Monday, 3 April 2017
Awake - a poem by Tom Vaughan
Awake
At our age, it's more funerals than weddings -
both equally good for catching up on gossip
although now more usually about whose suffering
from what than who's sleeping with whom - whose hip
joint is ceramic, or whose by-passed heart
pumps as well as the one they were gifted at the start
Then the big C-word - the strange one-upmanship
of comparing which particular body part
is caught in that disease's pincer grip
and calculating the chances of survival.
We note when memory begins to slip -
a first sign of Alzheimer's? The removal
chapter by chapter of the storied self,
a death before a second death, by stealth.
Yet there's always the occasional daredevil
boozing and smoking, and still in robust health....

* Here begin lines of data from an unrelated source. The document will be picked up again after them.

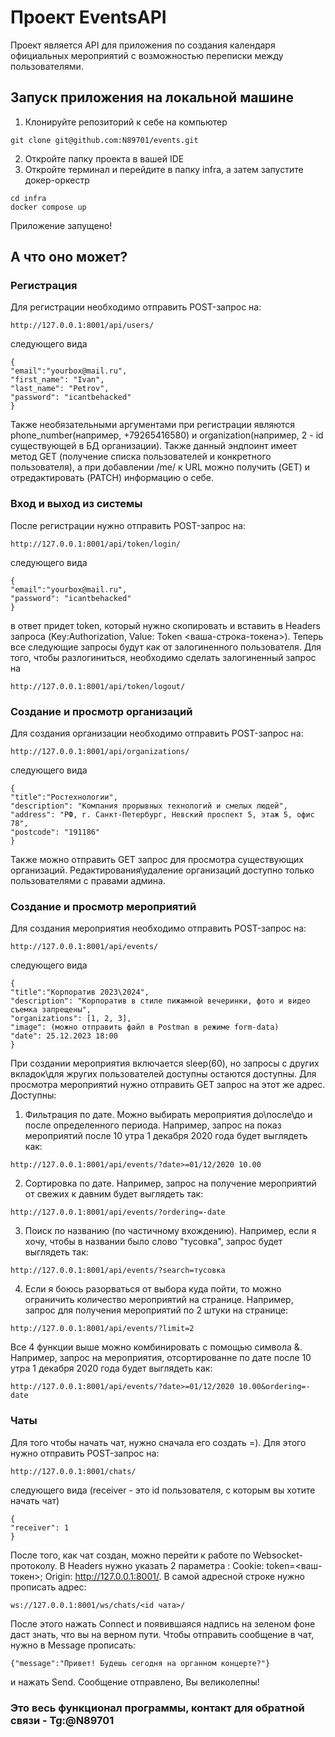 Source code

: # Проект EventsAPI
Проект является API для приложения по создания календаря официальных мероприятий с возможностью переписки между пользователями.

## Запуск приложения на локальной машине
1. Клонируйте репозиторий к себе на компьютер
```
git clone git@github.com:N89701/events.git
```
2. Откройте папку проекта в вашей IDE
3. Откройте терминал и перейдите в папку infra, а затем запустите докер-оркестр
```
cd infra
docker compose up
```
Приложение запущено!
## А что оно может?
### Регистрация
Для регистрации необходимо отправить POST-запрос на:
```
http://127.0.0.1:8001/api/users/
```
следующего вида
```
{
"email":"yourbox@mail.ru",
"first_name": "Ivan",
"last_name": "Petrov",
"password": "icantbehacked"
}
```
Также необязательными аргументами при регистрации являются phone_number(например, +79265416580) и organization(например, 2 - id существующей в БД организации).
Также данный эндпоинт имеет метод GET (получение списка пользователей и конкретного пользователя), а при добавлении /me/ к URL можно получить (GET) и отредактировать (PATCH) информацию о себе.
### Вход и выход из системы
После регистрации нужно отправить POST-запрос на:
```
http://127.0.0.1:8001/api/token/login/
```
следующего вида
```
{
"email":"yourbox@mail.ru",
"password": "icantbehacked"
}
```
в ответ придет token, который нужно скопировать и вставить в Headers запроса (Key:Authorization, Value: Token <ваша-строка-токена>). Теперь все следующие запросы будут как от залогиненного пользователя.
Для того, чтобы разлогиниться, необходимо сделать залогиненный запрос на
```
http://127.0.0.1:8001/api/token/logout/
```
### Создание и просмотр организаций
Для создания организации необходимо отправить POST-запрос на:
```
http://127.0.0.1:8001/api/organizations/
```
следующего вида
```
{
"title":"Ростехнологии",
"description": "Компания прорывных технологий и смелых людей",
"address": "РФ, г. Санкт-Петербург, Невский проспект 5, этаж 5, офис 78",
"postcode": "191186"
}
```
Также можно отправить GET запрос для просмотра существующих организаций. Редактирования\удаление организаций доступно только пользователями с правами админа.
### Создание и просмотр мероприятий
Для создания мероприятия необходимо отправить POST-запрос на:
```
http://127.0.0.1:8001/api/events/
```
следующего вида
```
{
"title":"Корпоратив 2023\2024",
"description": "Корпоратив в стиле пижамной вечеринки, фото и видео съемка запрещены",
"organizations": [1, 2, 3],
"image": (можно отправить файл в Postman в режиме form-data)
"date": 25.12.2023 18:00
}
```
При создании мероприятия включается sleep(60), но запросы с других вкладок\для жругих пользователей доступны остаются доступны.
Для просмотра мероприятий нужно отправить GET запрос на этот же адрес. Доступны:
1. Фильтрация по дате. Можно выбирать мероприятия до\после\до и после определенного периода. Например, запрос на показ мероприятий после 10 утра 1 декабря 2020 года будет выглядеть как:
```
http://127.0.0.1:8001/api/events/?date>=01/12/2020 10.00
```
2. Сортировка по дате. Например, запрос на получение мероприятий от свежих к давним будет выглядеть так:
```
http://127.0.0.1:8001/api/events/?ordering=-date
```
3. Поиск по названию (по частичному вхождению). Например, если я хочу, чтобы в названии было слово "тусовка", запрос будет выглядеть так:
```
http://127.0.0.1:8001/api/events/?search=тусовка
```
4. Если я боюсь разорваться от выбора куда пойти, то можно ограничить количество мероприятий на странице. Например, запрос для получения мероприятий по 2 штуки на странице:
```
http://127.0.0.1:8001/api/events/?limit=2
```
Все 4 функции выше можно комбинировать с помощью символа &. Например, запрос на мероприятия, отсортированне по дате после 10 утра 1 декабря 2020 года будет выглядеть как:
```
http://127.0.0.1:8001/api/events/?date>=01/12/2020 10.00&ordering=-date
```
### Чаты
Для того чтобы начать чат, нужно сначала его создать =). Для этого нужно отправить POST-запрос на:
```
http://127.0.0.1:8001/chats/
```
следующего вида (receiver - это id пользователя, с которым вы хотите начать чат)
```
{
"receiver": 1
}
```
После того, как чат создан, можно перейти к работе по Websocket-протоколу. В Headers нужно указать 2 параметра : Cookie: token=<ваш-токен>; Origin: http://127.0.0.1:8001/. В самой адресной строке нужно прописать адрес:
```
ws://127.0.0.1:8001/ws/chats/<id чата>/
```
После этого нажать Connect и появившаяся надпись на зеленом фоне даст знать, что вы на верном пути. Чтобы отправить сообщение в чат, нужно в Message прописать:
```
{"message":"Привет! Будешь сегодня на органном концерте?"}
```
и нажать Send. Сообщение отправлено, Вы великолепны!
### Это весь функционал программы, контакт для обратной связи - Tg:@N89701
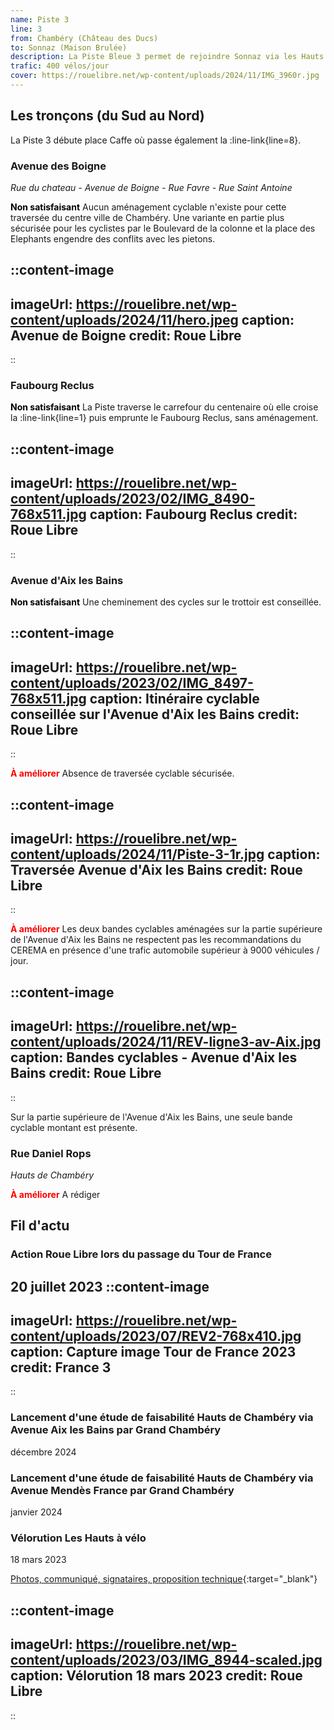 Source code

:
 ```yaml
---
name: Piste 3
line: 3
from: Chambéry (Château des Ducs) 
to: Sonnaz (Maison Brulée)
description: La Piste Bleue 3 permet de rejoindre Sonnaz via les Hauts de Chambéry. Sa partie centrale a une pente moyenne de 4% sur une distance d'environ 2,5 kilomètres.
trafic: 400 vélos/jour
cover: https://rouelibre.net/wp-content/uploads/2024/11/IMG_3960r.jpg
---
```


## Les tronçons (du Sud au Nord)

La Piste 3 débute place Caffe où passe également la :line-link{line=8}.

### Avenue des Boigne

*Rue du chateau - Avenue de Boigne - Rue Favre - Rue Saint Antoine*

<span style="color:black;font-weight:bold">Non satisfaisant</span> Aucun aménagement cyclable n'existe pour cette traversée du centre ville de Chambéry. Une variante en partie plus sécurisée pour les cyclistes par le Boulevard de la colonne et la place des Elephants engendre des conflits avec les pietons.

::content-image
---
imageUrl: https://rouelibre.net/wp-content/uploads/2024/11/hero.jpeg
caption: Avenue de Boigne
credit: Roue Libre
---
::

### Faubourg Reclus

<span style="color:black;font-weight:bold">Non satisfaisant</span> La Piste traverse le carrefour du centenaire où elle croise la :line-link{line=1} puis emprunte le Faubourg Reclus, sans aménagement.

::content-image
---
imageUrl: https://rouelibre.net/wp-content/uploads/2023/02/IMG_8490-768x511.jpg
caption: Faubourg Reclus
credit: Roue Libre
---
::

### Avenue d'Aix les Bains

<span style="color:black;font-weight:bold">Non satisfaisant</span> Une cheminement des cycles sur le trottoir est conseillée.

::content-image
---
imageUrl: https://rouelibre.net/wp-content/uploads/2023/02/IMG_8497-768x511.jpg
caption: Itinéraire cyclable conseillée sur l'Avenue d'Aix les Bains
credit: Roue Libre
---
::

<span style="color:red;font-weight:bold">À améliorer</span> Absence de traversée cyclable sécurisée.

::content-image
---
imageUrl: https://rouelibre.net/wp-content/uploads/2024/11/Piste-3-1r.jpg
caption: Traversée Avenue d'Aix les Bains
credit: Roue Libre
---
::

<span style="color:red;font-weight:bold">À améliorer</span> Les deux bandes cyclables aménagées sur la partie supérieure de l'Avenue d'Aix les Bains ne respectent pas les recommandations du CEREMA en présence d'une trafic automobile supérieur à 9000 véhicules / jour.

::content-image
---
imageUrl: https://rouelibre.net/wp-content/uploads/2024/11/REV-ligne3-av-Aix.jpg
caption: Bandes cyclables - Avenue d'Aix les Bains
credit: Roue Libre
---
::

Sur la partie supérieure de l'Avenue d'Aix les Bains, une seule bande cyclable montant est présente.

### Rue Daniel Rops

*Hauts de Chambéry*

<span style="color:red;font-weight:bold">À améliorer</span> 
A rédiger

## Fil d'actu

### Action Roue Libre lors du passage du Tour de France
20 juillet 2023
::content-image
---
imageUrl: https://rouelibre.net/wp-content/uploads/2023/07/REV2-768x410.jpg
caption: Capture image Tour de France 2023
credit: France 3
---
::

### Lancement d'une étude de faisabilité Hauts de Chambéry via Avenue Aix les Bains par Grand Chambéry
décembre 2024

### Lancement d'une étude de faisabilité Hauts de Chambéry via Avenue Mendès France par Grand Chambéry
janvier 2024

### Vélorution Les Hauts à vélo
18 mars 2023

[Photos, communiqué, signataires, proposition technique](https://rouelibre.net/2023/02/16/18-mars-2023-velorution-chambery-hauts-de-chambery/){:target="_blank"}

::content-image
---
imageUrl: https://rouelibre.net/wp-content/uploads/2023/03/IMG_8944-scaled.jpg
caption: Vélorution 18 mars 2023
credit: Roue Libre
---
:: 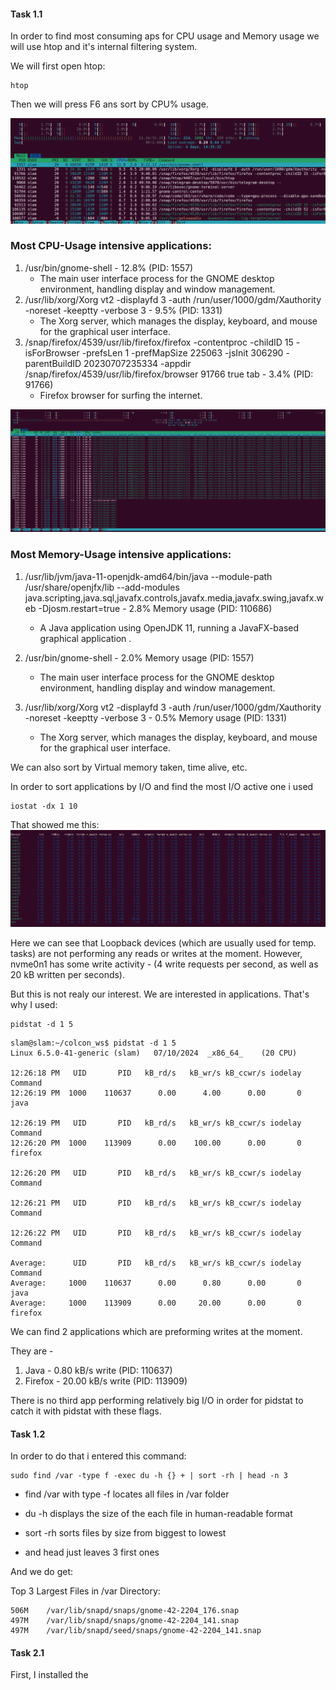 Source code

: #### Task 1.1

In order to find most consuming aps for CPU usage and Memory usage we will use htop and it's internal filtering system.

We will first open htop:
```
htop
```
Then we will press F6 ans sort by CPU% usage.

![alt text](cpu_htop.png)

### Most CPU-Usage intensive applications:
1. /usr/bin/gnome-shell - 12.8% (PID: 1557)
   - The main user interface process for the GNOME desktop environment, handling display and window management.
2. /usr/lib/xorg/Xorg vt2 -displayfd 3 -auth /run/user/1000/gdm/Xauthority -noreset -keeptty -verbose 3 - 9.5% (PID: 1331)
   - The Xorg server, which manages the display, keyboard, and mouse for the graphical user interface.
3. /snap/firefox/4539/usr/lib/firefox/firefox -contentproc -childID 15 -isForBrowser -prefsLen 1 -prefMapSize 225063 -jsInit 306290 -parentBuildID 20230707235334 -appdir /snap/firefox/4539/usr/lib/firefox/browser 91766 true tab - 3.4% (PID: 91766)
    - Firefox browser for surfing the internet. 

![alt text](memory_htop.png)

### Most Memory-Usage intensive applications:
1. /usr/lib/jvm/java-11-openjdk-amd64/bin/java --module-path /usr/share/openjfx/lib --add-modules java.scripting,java.sql,javafx.controls,javafx.media,javafx.swing,javafx.web -Djosm.restart=true - 2.8% Memory usage (PID: 110686)
   - A Java application using OpenJDK 11, running a JavaFX-based graphical application .

2. /usr/bin/gnome-shell - 2.0% Memory usage (PID: 1557)
   - The main user interface process for the GNOME desktop environment, handling display and window management.

3. /usr/lib/xorg/Xorg vt2 -displayfd 3 -auth /run/user/1000/gdm/Xauthority -noreset -keeptty -verbose 3 - 0.5% Memory usage (PID: 1331)
   - The Xorg server, which manages the display, keyboard, and mouse for the graphical user interface.


We can also sort by Virtual memory taken, time alive, etc.

In order to sort applications by I/O and find the most I/O active one i used 

```
iostat -dx 1 10
```
That showed me this:
![alt text](iostat.png)

Here we can see that Loopback devices (which are usually used for temp. tasks) are not performing any reads or writes at the moment. However, nvme0n1 has some write activity - (4 write requests per second, as well as 20 kB written per seconds).

But this is not realy our interest. We are interested in applications. That's why I used:

```
pidstat -d 1 5
```
```
slam@slam:~/colcon_ws$ pidstat -d 1 5
Linux 6.5.0-41-generic (slam) 	07/10/2024 	_x86_64_	(20 CPU)

12:26:18 PM   UID       PID   kB_rd/s   kB_wr/s kB_ccwr/s iodelay  Command
12:26:19 PM  1000    110637      0.00      4.00      0.00       0  java

12:26:19 PM   UID       PID   kB_rd/s   kB_wr/s kB_ccwr/s iodelay  Command
12:26:20 PM  1000    113909      0.00    100.00      0.00       0  firefox

12:26:20 PM   UID       PID   kB_rd/s   kB_wr/s kB_ccwr/s iodelay  Command

12:26:21 PM   UID       PID   kB_rd/s   kB_wr/s kB_ccwr/s iodelay  Command

12:26:22 PM   UID       PID   kB_rd/s   kB_wr/s kB_ccwr/s iodelay  Command

Average:      UID       PID   kB_rd/s   kB_wr/s kB_ccwr/s iodelay  Command
Average:     1000    110637      0.00      0.80      0.00       0  java
Average:     1000    113909      0.00     20.00      0.00       0  firefox
```

We can find 2 applications which are preforming writes at the moment.

They are - 

1. Java - 0.80 kB/s write (PID: 110637)
2. Firefox - 20.00 kB/s write (PID: 113909)

There is no third app performing relatively big I/O in order for pidstat to catch it with pidstat with these flags. 

#### Task 1.2

In order to do that i entered this command:

```
sudo find /var -type f -exec du -h {} + | sort -rh | head -n 3
```

- find /var with type -f locates all files in /var folder

 - du -h displays the size of the each file in human-readable format

- sort -rh sorts files by size from biggest to lowest

- and head just leaves 3 first ones

And we do get:

Top 3 Largest Files in /var Directory:
```
506M	/var/lib/snapd/snaps/gnome-42-2204_176.snap
497M	/var/lib/snapd/snaps/gnome-42-2204_141.snap
497M	/var/lib/snapd/seed/snaps/gnome-42-2204_141.snap
```

#### Task 2.1

First, I installed the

But courage should mean a brutally frank appraisal:
life's just an actuarial calculation
and there's only one direction for our travel -
towards, surely, complete annihilation.
It's strange that such farewells are called a wake
When friends go out forever, and daybreak
won't bring them back, or herald their salvation,
or comfort those who loved them, for whose sake
we offer words we all pretend can ease the ache.
_ Tom Vaughan
Overheard:
Two friends both in their late eighties, leaving a similar aged friend's burial.
"It's hardly worthwhile Tom, us going home, is it?"